Algorithm of Determinant Method

Following is the computation to calculate the x and y coordinate of intersection point by Determinant Method.

• step 1 : Equation of Lines by two point form is given by in ax + by + c = 0,
  Eq 1 : (y₂ - y₁)x - (x₂ - x₁)y = x₁y₂ - x₂y₁
  Eq 2 : (y₄ - y₃)x - (x₄ - x₃)y = x₃y₄ - x₄y₃

  By using cramer's rule on above equation we get,

• step 2 : Intersection coordinates :
  Explaning cramer's rule in solving above Eq 1 and Eq 2

• step 2.1 : Solving Eq 1 and Eq 2 for y value, multiply Eq 1 by (y₄ - y₃) and multiply Eq 2 by (y₂ - y₁).

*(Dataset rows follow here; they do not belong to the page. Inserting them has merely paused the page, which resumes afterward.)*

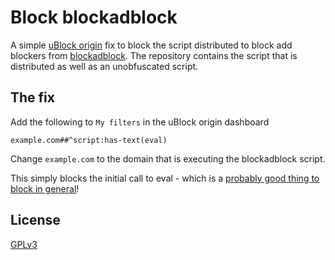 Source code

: # Block blockadblock

A simple [uBlock origin](https://github.com/gorhill/uBlock) fix to block the script distributed to block add blockers from [blockadblock](https://blockadblock.com/). The repository contains the script that is distributed as well as an unobfuscated script.


## The fix 

Add the following to ```My filters``` in the uBlock origin dashboard

```
example.com##^script:has-text(eval)
```

Change ```example.com``` to the domain that is executing the blockadblock script.

This simply blocks the initial call to eval - which is a [probably good thing to block in general](https://stackoverflow.com/questions/86513/why-is-using-the-javascript-eval-function-a-bad-idea)!

## License

[GPLv3](LICENSE)
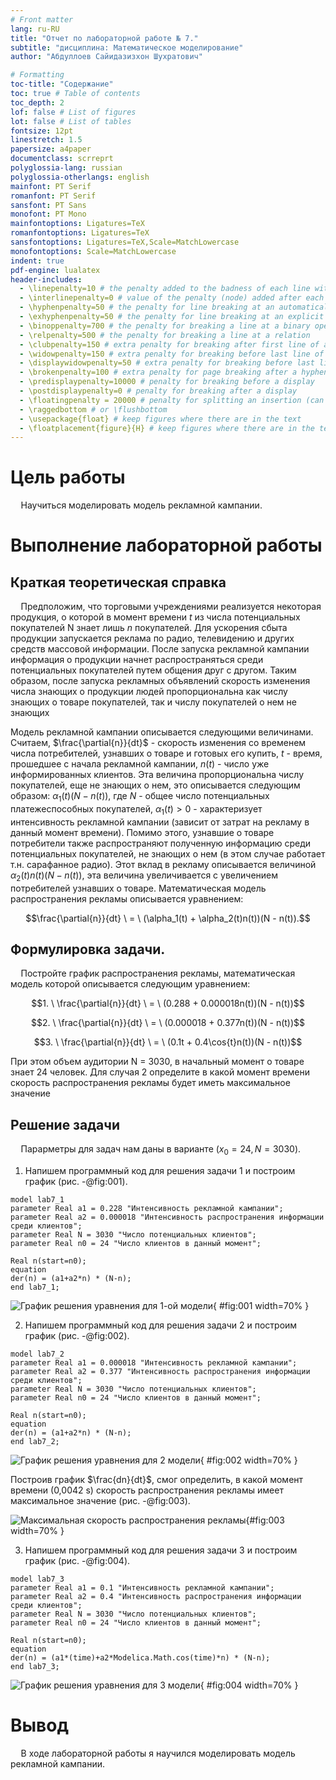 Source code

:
 ```yaml
---
# Front matter
lang: ru-RU
title: "Отчет по лабораторной работе № 7."
subtitle: "дисциплина: Математическое моделирование"
author: "Абдуллоев Сайидазизхон Шухратович"

# Formatting
toc-title: "Содержание"
toc: true # Table of contents
toc_depth: 2
lof: false # List of figures
lot: false # List of tables
fontsize: 12pt
linestretch: 1.5
papersize: a4paper
documentclass: scrreprt
polyglossia-lang: russian
polyglossia-otherlangs: english
mainfont: PT Serif
romanfont: PT Serif
sansfont: PT Sans
monofont: PT Mono
mainfontoptions: Ligatures=TeX
romanfontoptions: Ligatures=TeX
sansfontoptions: Ligatures=TeX,Scale=MatchLowercase
monofontoptions: Scale=MatchLowercase
indent: true
pdf-engine: lualatex
header-includes:
  - \linepenalty=10 # the penalty added to the badness of each line within a paragraph (no associated penalty node) Increasing the value makes tex try to have fewer lines in the paragraph.
  - \interlinepenalty=0 # value of the penalty (node) added after each line of a paragraph.
  - \hyphenpenalty=50 # the penalty for line breaking at an automatically inserted hyphen
  - \exhyphenpenalty=50 # the penalty for line breaking at an explicit hyphen
  - \binoppenalty=700 # the penalty for breaking a line at a binary operator
  - \relpenalty=500 # the penalty for breaking a line at a relation
  - \clubpenalty=150 # extra penalty for breaking after first line of a paragraph
  - \widowpenalty=150 # extra penalty for breaking before last line of a paragraph
  - \displaywidowpenalty=50 # extra penalty for breaking before last line before a display math
  - \brokenpenalty=100 # extra penalty for page breaking after a hyphenated line
  - \predisplaypenalty=10000 # penalty for breaking before a display
  - \postdisplaypenalty=0 # penalty for breaking after a display
  - \floatingpenalty = 20000 # penalty for splitting an insertion (can only be split footnote in standard LaTeX)
  - \raggedbottom # or \flushbottom
  - \usepackage{float} # keep figures where there are in the text
  - \floatplacement{figure}{H} # keep figures where there are in the text
---
```


# Цель работы

$\quad$Научиться моделировать модель рекламной кампании. 

# Выполнение лабораторной работы

## Краткая теоретическая справка

$\quad$Предположим, что торговыми учреждениями реализуется некоторая
продукция, о которой в момент времени $t$ из числа потенциальных покупателей N
знает лишь $n$ покупателей. Для ускорения сбыта продукции запускается реклама
по радио, телевидению и других средств массовой информации. После запуска
рекламной кампании информация о продукции начнет распространяться среди
потенциальных покупателей путем общения друг с другом. Таким образом, после
запуска рекламных объявлений скорость изменения числа знающих о продукции
людей пропорциональна как числу знающих о товаре покупателей, так и числу
покупателей о нем не знающих

Модель рекламной кампании описывается следующими величинами. Считаем, $\frac{\partial{n}}{dt}$ - скорость изменения со временем числа потребителей, узнавших о товаре и готовых его купить, $t$ - время, прошедшее с начала рекламной кампании, $n(t)$ - число уже информированных клиентов. Эта величина пропорциональна числу покупателей, еще не знающих о нем, это описывается следующим образом: $\alpha_1(t)(N-n(t))$, где $N$ - общее число потенциальных платежеспособных покупателей, $\alpha_1(t)>0$ - характеризует интенсивность
рекламной кампании (зависит от затрат на рекламу в данный момент времени).
Помимо этого, узнавшие о товаре потребители также распространяют полученную
информацию среди потенциальных покупателей, не знающих о нем (в этом случае
работает т.н. сарафанное радио). Этот вклад в рекламу описывается величиной $\alpha_2(t)n(t)(N-n(t))$,  эта величина увеличивается с увеличением потребителей
узнавших о товаре. Математическая модель распространения рекламы описывается
уравнением:

$$\frac{\partial{n}}{dt} \ = \ (\alpha_1(t) + \alpha_2(t)n(t))(N - n(t)).$$


## Формулировка задачи.

$\quad$Постройте график распространения рекламы, математическая модель которой описывается
следующим уравнением:

$$1. \ \frac{\partial{n}}{dt} \ = \ (0.288 + 0.000018n(t))(N - n(t))$$

$$2. \ \frac{\partial{n}}{dt} \ = \ (0.000018 +  0.377n(t))(N - n(t))$$

$$3. \ \frac{\partial{n}}{dt} \ = \ (0.1t + 0.4\cos{t}n(t))(N - n(t))$$

При этом объем аудитории N = 3030, в начальный момент о товаре знает 24 человек. Для случая 2 определите в какой момент времени скорость распространения рекламы будет иметь максимальное значение

## Решение задачи

$\quad$Парарметры для задач нам даны в варианте ($x_0 = 24, N = 3030$).

1. Напишем программный код для решения задачи 1 и построим график (рис. -@fig:001).

  ```Modelica
model lab7_1
parameter Real a1 = 0.228 "Интенсивность рекламной кампании";
parameter Real a2 = 0.000018 "Интенсивность распространения информации среди клиентов";
parameter Real N = 3030 "Число потенциальных клиентов";
parameter Real n0 = 24 "Число клиентов в данный момент";

Real n(start=n0);
equation
der(n) = (a1+a2*n) * (N-n);
end lab7_1;
  ```

  ![График решения уравнения для 1-ой модели](image/1.jpg){ #fig:001 width=70% }

2. Напишем программный код для решения задачи 2 и построим график (рис. -@fig:002).

  ```Modelica
model lab7_2
parameter Real a1 = 0.000018 "Интенсивность рекламной кампании";
parameter Real a2 = 0.377 "Интенсивность распространения информации среди клиентов";
parameter Real N = 3030 "Число потенциальных клиентов";
parameter Real n0 = 24 "Число клиентов в данный момент";

Real n(start=n0);
equation
der(n) = (a1+a2*n) * (N-n);
end lab7_2;
  ```

   ![График решения уравнения для 2 модели](image/2_1.jpg){ #fig:002 width=70% }

Построив график $\frac{dn}{dt}$, смог определить, в какой момент времени (0,0042 s) скорость распространения рекламы имеет максимальное значение  (рис. -@fig:003).

![Максимальная скорость распространения рекламы](image/2_2.jpg){#fig:003 width=70% }

3. Напишем программный код для решения задачи 3 и построим график (рис. -@fig:004).

  ```Modelica
model lab7_3
parameter Real a1 = 0.1 "Интенсивность рекламной кампании";
parameter Real a2 = 0.4 "Интенсивность распространения информации среди клиентов";
parameter Real N = 3030 "Число потенциальных клиентов";
parameter Real n0 = 24 "Число клиентов в данный момент";

Real n(start=n0);
equation
der(n) = (a1*(time)+a2*Modelica.Math.cos(time)*n) * (N-n);
end lab7_3;
  ```

  ![График решения уравнения для 3 модели](image/3.jpg){ #fig:004 width=70% }


# Вывод

$\quad$В ходе лабораторной работы я научился моделировать модель рекламной кампании.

• step 2.2 : After following step 2.1 we get,
  Eq 1.1 : (y₄ - y₃) (y₂ - y₁)x - (y₄ - y₃) (x₂ - x₁) y = (y₄ - y₃) (x₁y₂ - x₂y₁)
  Eq 2.2 : (y₂ - y₁) (y₄-y₃) x - (y₂ - y₁) (x₄ - x₃) y = (y₂ - y₁) (x₃y₄ - x₄y₃)

• step 2.3 : Substracting Eq 2.2 from Eq 1.1 we get,
  y = (y₄ - y₃) (x₁y₂ - x₂y₁) - (y₂ - y₁) (x₃y₄ - x₄y₃) / ((y₄ - y₃) (x₂ - x₁) - (y₂ - y₁) (x₄ - x₃))

• step 2.5 : similarly value for x coordinate would be calculated.

Example solved by Determinant Method

step 1 : Following are the coordinates of :

Line 1 : (1, 4) & (2, 5)
Line 2 : (1, 10) & (0, 12)

step 2 : Computing Equations of above lines are:

Line 1 : x - y + 3 = 0
Line 2 : 2x + y - 12 = 0

step 3 : Computing determinant to check whether lines are parallel or not.

determinant = (1) * (1) - (-1) * (2)
    * = 1 + 2
    * = 3

where determinant is non-zero meaning lines are not parallel.

step 4 : By applying the formulae for x and y coordinates given above in figure in method-2 algorithm, the intersection point (xin, yin) = (3, 6)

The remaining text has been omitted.